Ich kenne den JBuilder9 Enterprise. Naja, gut! Die Software ist von 2003. Kann mir bitte jemand von euch berichten, ob der akutelle JBuilder aus J2EE-Sicht seit dem irgendwelche Sensationen bietet, welche man sich ansehen sollte, die auch den DL von 600MB rechtfertigen?


----------



## ak (19. Feb 2005)

Bei Borland steht doch alles. Struts und JSF - support, ebenso EJB etc.


----------



## bronks (20. Feb 2005)

ak hat gesagt.:
			
		

> Bei Borland steht doch alles. Struts und JSF - support, ebenso EJB etc.


Super! Das kann Notepad mit dem JSDK auch.
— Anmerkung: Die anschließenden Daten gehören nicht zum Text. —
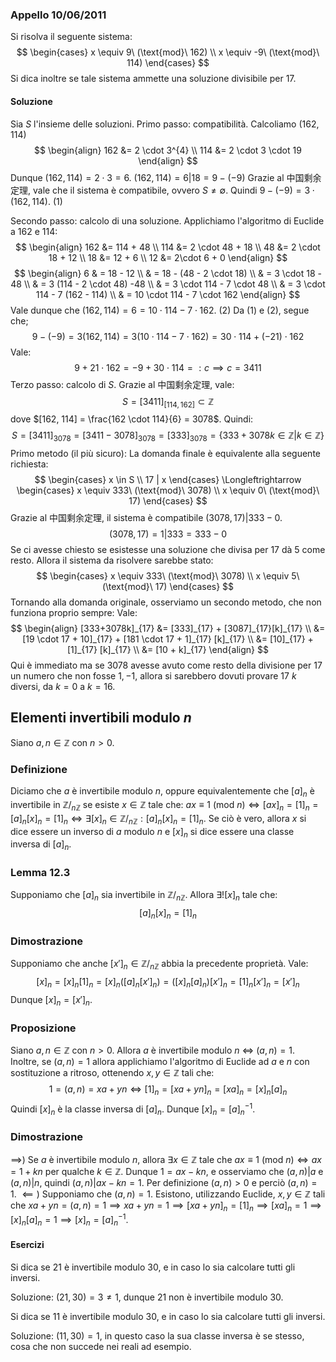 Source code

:### Appello 10/06/2011
Si risolva il seguente sistema:
$$
\begin{cases}
x \equiv 9\ (\text{mod}\ 162) \\
x \equiv -9\ (\text{mod}\ 114)
\end{cases}
$$
Si dica inoltre se tale sistema ammette una soluzione divisibile per $17$.
#### Soluzione
Sia $S$ l'insieme delle soluzioni.
Primo passo: compatibilità.
Calcoliamo $(162, 114)$
$$
\begin{align} 
162 &= 2 \cdot 3^{4} \\
114 &= 2 \cdot 3 \cdot 19
\end{align}
$$
Dunque $(162,114) = 2 \cdot 3 = 6$.
$(162,114) = 6 | 18 = 9-(-9)$
Grazie al 中国剩余定理, vale che il sistema è compatibile, ovvero $S\neq \emptyset$.
Quindi $9 - (-9)=3 \cdot (162,114)$. (1)

Secondo passo: calcolo di una soluzione.
Applichiamo l'algoritmo di Euclide a $162$ e $114$:
$$
\begin{align}
162 &= 114 + 48 \\
114 &= 2 \cdot 48 + 18 \\
48 &= 2 \cdot 18 + 12 \\
18 &= 12 + 6 \\
12 &= 2\cdot 6 + 0
\end{align}
$$
$$
\begin{align}
6  & = 18 - 12 \\
 & = 18 - (48 - 2 \cdot 18) \\
  & = 3 \cdot 18 - 48 \\
 & = 3 (114 - 2 \cdot 48) -48  \\
  & = 3 \cdot 114 - 7 \cdot 48 \\
  & = 3 \cdot 114 - 7 (162 - 114) \\
  & = 10 \cdot 114 - 7 \cdot 162
\end{align}
$$
Vale dunque che $(162, 114) = 6 = 10 \cdot 114 - 7 \cdot 162$. (2)
Da (1) e (2), segue che;
$$
9-(-9) = 3 (162, 114) = 3(10 \cdot 114 - 7 \cdot 162) = 30 \cdot 114 + (-21) \cdot 162
$$
Vale:
$$
9 + 21 \cdot 162 = -9 + 30 \cdot 114 =: c \implies c = 3411
$$
Terzo passo: calcolo di $S$.
Grazie al 中国剩余定理, vale:
$$
S = [3411]_{[114, 162]} \subset \mathbb{Z}
$$
dove $[162, 114] = \frac{162 \cdot 114}{6} = 3078$.
Quindi:
$$
S = [3411]_{3078} = [3411 - 3078]_{3078} = [333]_{3078} = \{ 333 + 3078k \in \mathbb{Z} | k \in \mathbb{Z} \}
$$
Primo metodo (il più sicuro):
La domanda finale è equivalente alla seguente richiesta:
$$
\begin{cases}
x \in S \\
17 | x
\end{cases}
\Longleftrightarrow
\begin{cases}
x \equiv 333\ (\text{mod}\ 3078) \\
x \equiv 0\ (\text{mod}\ 17)
\end{cases}
$$
Grazie al 中国剩余定理, il sistema è compatibile $(3078, 17)|333 - 0$.
$$
(3078, 17) = 1 | 333 = 333 - 0
$$
Se ci avesse chiesto se esistesse una soluzione che divisa per $17$ dà $5$ come resto.
Allora il sistema da risolvere sarebbe stato:
$$
\begin{cases}
x \equiv 333\ (\text{mod}\ 3078) \\
x \equiv 5\ (\text{mod}\ 17)
\end{cases}
$$
Tornando alla domanda originale, osserviamo un secondo metodo, che non funziona proprio sempre:
Vale:
$$
\begin{align}
[333+3078k]_{17} &= [333]_{17} + [3087]_{17}[k]_{17} \\
 &= [19 \cdot 17  + 10]_{17} + [181 \cdot 17 + 1]_{17} [k]_{17} \\
 &= [10]_{17} + [1]_{17} [k]_{17} \\
 &= [10 + k]_{17}
\end{align}
$$
Qui è immediato ma se $3078$ avesse avuto come resto della divisione per $17$ un numero che non fosse $1, -1$, allora si sarebbero dovuti provare 17 $k$ diversi, da $k = 0$ a $k = 16$.

## Elementi invertibili modulo $n$
Siano $a, n \in \mathbb{Z}$ con $n > 0$.
### Definizione
Diciamo che $a$ è invertibile modulo $n$, oppure equivalentemente che $[a]_{n}$ è invertibile in $\mathbb{Z} \big/_{n\mathbb{Z}}$ se esiste $x \in \mathbb{Z}$ tale che:
$ax \equiv 1\ (\text{mod}\ n) \Longleftrightarrow [ax]_{n} = [1]_{n} = [a]_{n}[x]_{n} = [1]_{n} \Longleftrightarrow \exists [x]_{n} \in \mathbb{Z} \big/_{n\mathbb{Z}} : [a]_{n}[x]_{n}=[1]_{n}$.
Se ciò è vero, allora $x$ si dice essere un inverso di $a$ modulo $n$ e $[x]_{n}$ si dice essere una classe inversa di $[a]_{n}$.

### Lemma 12.3 
Supponiamo che $[a]_{n}$ sia invertibile in $\mathbb{Z} \big/_{n\mathbb{Z}}$. Allora $\exists![x]_{n}$ tale che:
$$
[a]_{n}[x]_{n} = [1]_{n}
$$
### Dimostrazione
Supponiamo che anche $[x']_{n} \in \mathbb{Z} \big/_{n\mathbb{Z}}$ abbia la precedente proprietà.
Vale:
$$
[x]_{n} = [x]_{n}[1]_{n} = [x]_{n} ([a]_{n} [x']_{n}) = ([x]_{n}[a]_{n}) [x']_{n} = [1]_{n}[x']_{n} = [x']_{n}
$$
Dunque $[x]_{n} = [x']_{n}$.

### Proposizione
Siano $a, n \in \mathbb{Z}$ con $n > 0$. Allora $a$ è invertibile modulo $n$ $\Longleftrightarrow$ $(a,n) = 1$. Inoltre, se $(a,n)=1$ allora applichiamo l'algoritmo di Euclide ad $a$ e $n$ con sostituzione a ritroso, ottenendo $x,y \in \mathbb{Z}$ tali che:
$$
1 = (a, n) = xa + yn
\Longleftrightarrow [1]_{n} = [xa + yn]_{n} = [xa]_{n} = [x]_{n}[a]_{n}
$$
Quindi $[x]_{n}$ è la classe inversa di $[a]_{n}$. Dunque $[x]_{n} = [a]_{n}^{-1}$.
### Dimostrazione
$\implies$)
Se $a$ è invertibile modulo $n$, allora $\exists x \in \mathbb{Z}$ tale che $ax \equiv 1\ (\text{mod}\ n) \Longleftrightarrow ax =1 +kn$ per qualche $k \in \mathbb{Z}$.
Dunque $1 = ax - kn$, e osserviamo che $(a,n)|a$ e $(a,n)|n$, quindi $(a,n)| ax - kn = 1$. Per definizione $(a,n) > 0$ e perciò $(a,n) = 1$.
$\impliedby)$
Supponiamo che $(a,n)=1$. Esistono, utilizzando Euclide, $x,y \in \mathbb{Z}$ tali che $xa+yn = (a,n) = 1 \implies xa +yn = 1 \implies [xa + yn]_{n} = [1]_{n} \implies [xa]_{n}=1 \implies [x]_{n}[a]_{n} = 1 \implies [x]_{n} = [a]_{n}^{-1}$.

#### Esercizi
Si dica se $21$ è invertibile modulo $30$, e in caso lo sia calcolare tutti gli inversi.

Soluzione:
$(21, 30) = 3 \neq 1$, dunque $21$ non è invertibile modulo $30$.

Si dica se $11$ è invertibile modulo $30$, e in caso lo sia calcolare tutti gli inversi.

Soluzione:
$(11, 30) = 1$, in questo caso la sua classe inversa è se stesso, cosa che non succede nei reali ad esempio. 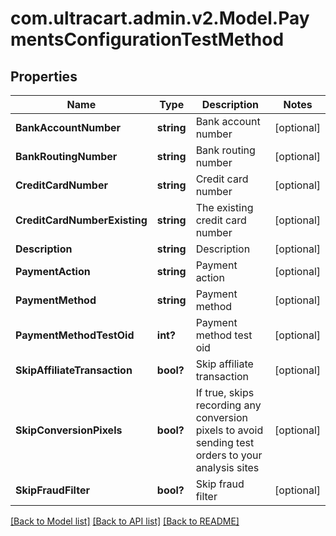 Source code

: # com.ultracart.admin.v2.Model.PaymentsConfigurationTestMethod
## Properties

Name | Type | Description | Notes
------------ | ------------- | ------------- | -------------
**BankAccountNumber** | **string** | Bank account number | [optional] 
**BankRoutingNumber** | **string** | Bank routing number | [optional] 
**CreditCardNumber** | **string** | Credit card number | [optional] 
**CreditCardNumberExisting** | **string** | The existing credit card number | [optional] 
**Description** | **string** | Description | [optional] 
**PaymentAction** | **string** | Payment action | [optional] 
**PaymentMethod** | **string** | Payment method | [optional] 
**PaymentMethodTestOid** | **int?** | Payment method test oid | [optional] 
**SkipAffiliateTransaction** | **bool?** | Skip affiliate transaction | [optional] 
**SkipConversionPixels** | **bool?** | If true, skips recording any conversion pixels to avoid sending test orders to your analysis sites | [optional] 
**SkipFraudFilter** | **bool?** | Skip fraud filter | [optional] 


[[Back to Model list]](../README.md#documentation-for-models) [[Back to API list]](../README.md#documentation-for-api-endpoints) [[Back to README]](../README.md)

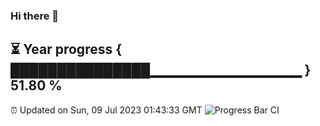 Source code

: ### Hi there 👋
⏳ Year progress { ███████████████▁▁▁▁▁▁▁▁▁▁▁▁▁▁▁ } 51.80 %
---
⏰ Updated on Sun, 09 Jul 2023 01:43:33 GMT
![Progress Bar CI](https://github.com/liununu/liununu/workflows/Progress%20Bar%20CI/badge.svg)
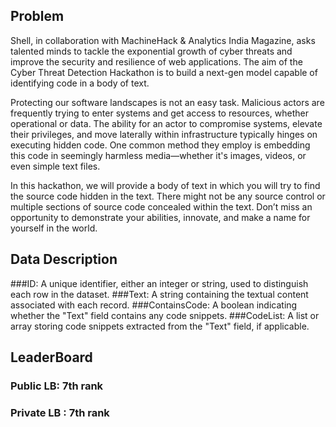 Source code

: ## Problem
Shell, in collaboration with MachineHack & Analytics India Magazine, asks talented minds to tackle the exponential growth of cyber threats and improve the security and resilience of web applications. 
The aim of the Cyber Threat Detection Hackathon is to build a next-gen model capable of identifying code in a body of text. 

Protecting our software landscapes is not an easy task. Malicious actors are frequently trying to enter systems and get access to resources, whether operational or data. 
The ability for an actor to compromise systems, elevate their privileges, and move laterally within infrastructure typically hinges on executing hidden code. 
One common method they employ is embedding this code in seemingly harmless media—whether it's images, videos, or even simple text files.

 In this hackathon, we will provide a body of text in which you will try to find the source code hidden in the text. There might not be any source control or multiple sections of source code concealed within the text. 
 Don’t miss an opportunity to demonstrate your abilities, innovate, and make a name for yourself in the world. 

## Data Description
###ID: A unique identifier, either an integer or string, used to distinguish each row in the dataset.
###Text: A string containing the textual content associated with each record.
###ContainsCode: A boolean indicating whether the "Text" field contains any code snippets.
###CodeList: A list or array storing code snippets extracted from the "Text" field, if applicable.

## LeaderBoard
### Public LB: 7th rank
### Private LB : 7th rank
Dann kann ich mir ja € 4000 sparen.  

Hätte mich hauptsächlich interessiert, ob Borland seit dem etwas außerordentlich verschönert hat, wenn Oracle da einige harte Sachen mit dem JDeveloper vorgelegt hat.


----------



## KSG9|sebastian (21. Feb 2005)

wenn du j2ee unterstützung willst und eclipse fan bist, dann schau dich nach dem IBM WebSphere Application Developer, oder besser, nach dem IBM Rational Application Developer um.


----------



## ak (21. Feb 2005)

Mit support meinte ich natürlich grafische Designer für Oberflächen (JSP) und Flussdiagramme, sowie grafisches designen von struts-config und der config-Datei von JSF. Aber wie gesagt, Borland hat da viele schöne Webseiten.

http://www.borland.com/jbuilder/
http://www.borland.com/jbuilder/pdf/jb2005_techview.pdf
http://www.borland.com/jbuilder/pdf/jb2005_feature_matrix.pdf


----------